* _Work instruction_
Please find the lines in the following records that hold "Assembling", and copy them.

* _Data for the task_

------------

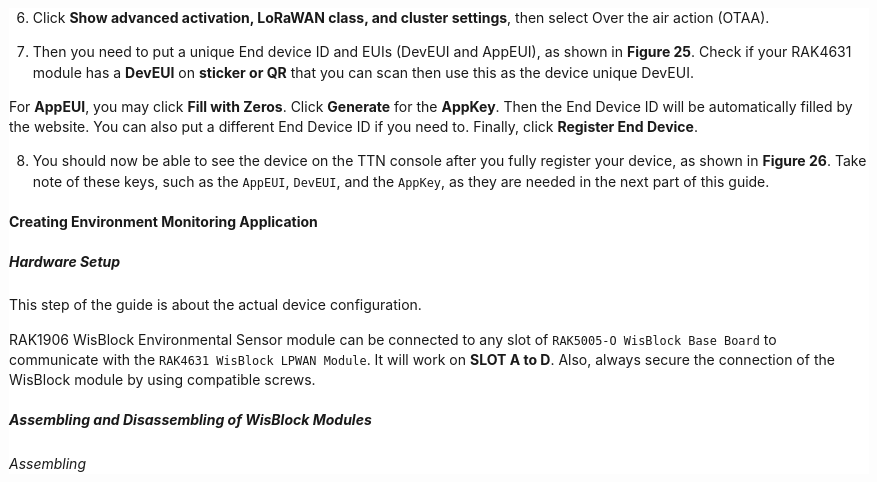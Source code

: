 6.  Click **Show advanced activation, LoRaWAN class, and cluster settings**, then select Over the air action (OTAA).

<rk-img
  src="/assets/images/knowledge-hub/learn/rak-developer-kit/kit-4/RAK4631-ttnv3-setup/RAK4631-TTNV3-6.png"
  width="80%"
  caption="OTAA Settings"
/>

7. Then you need to put a unique End device ID and EUIs (DevEUI and AppEUI), as shown in **Figure 25**. Check if your RAK4631 module has a **DevEUI** on **sticker or QR** that you can scan then use this as the device unique DevEUI.

For **AppEUI**, you may click **Fill with Zeros**. Click **Generate** for the **AppKey**. Then the End Device ID will be automatically filled by the website. You can also put a different End Device ID if you need to. Finally, click **Register End Device**.

<rk-img
  src="/assets/images/knowledge-hub/learn/rak-developer-kit/kit-4/RAK4631-ttnv3-setup/RAK4631-TTNV3-7.png"
  width="80%"
  caption="Registering the End Device"
/>

8. You should now be able to see the device on the TTN console after you fully register your device, as shown in **Figure 26**. Take note of these keys, such as the `AppEUI`, `DevEUI`, and the `AppKey`, as they are needed in the next part of this guide.

<rk-img
  src="/assets/images/knowledge-hub/learn/rak-developer-kit/kit-4/RAK4631-ttnv3-setup/RAK4631-TTNV3-8.png"
  width="80%"
  caption="OTAA device successfully registered to TTN"
/>


#### Creating Environment Monitoring Application

##### Hardware Setup

This step of the guide is about the actual device configuration.

RAK1906 WisBlock Environmental Sensor module can be connected to any slot of `RAK5005-O WisBlock Base Board` to communicate with the `RAK4631 WisBlock LPWAN Module`. It will work on **SLOT A to D**. Also, always secure the connection of the WisBlock module by using compatible screws.

<rk-img
  src="/assets/images/wisblock/rak1906/quickstart/rak1906_assembly.png"
  width="70%"
  caption="RAK1906 connection to WisBlock Base"
/>

##### Assembling and Disassembling of WisBlock Modules

###### Assembling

------------

* _Expected answer_
##### Assembling and Disassembling of WisBlock Modules
###### Assembling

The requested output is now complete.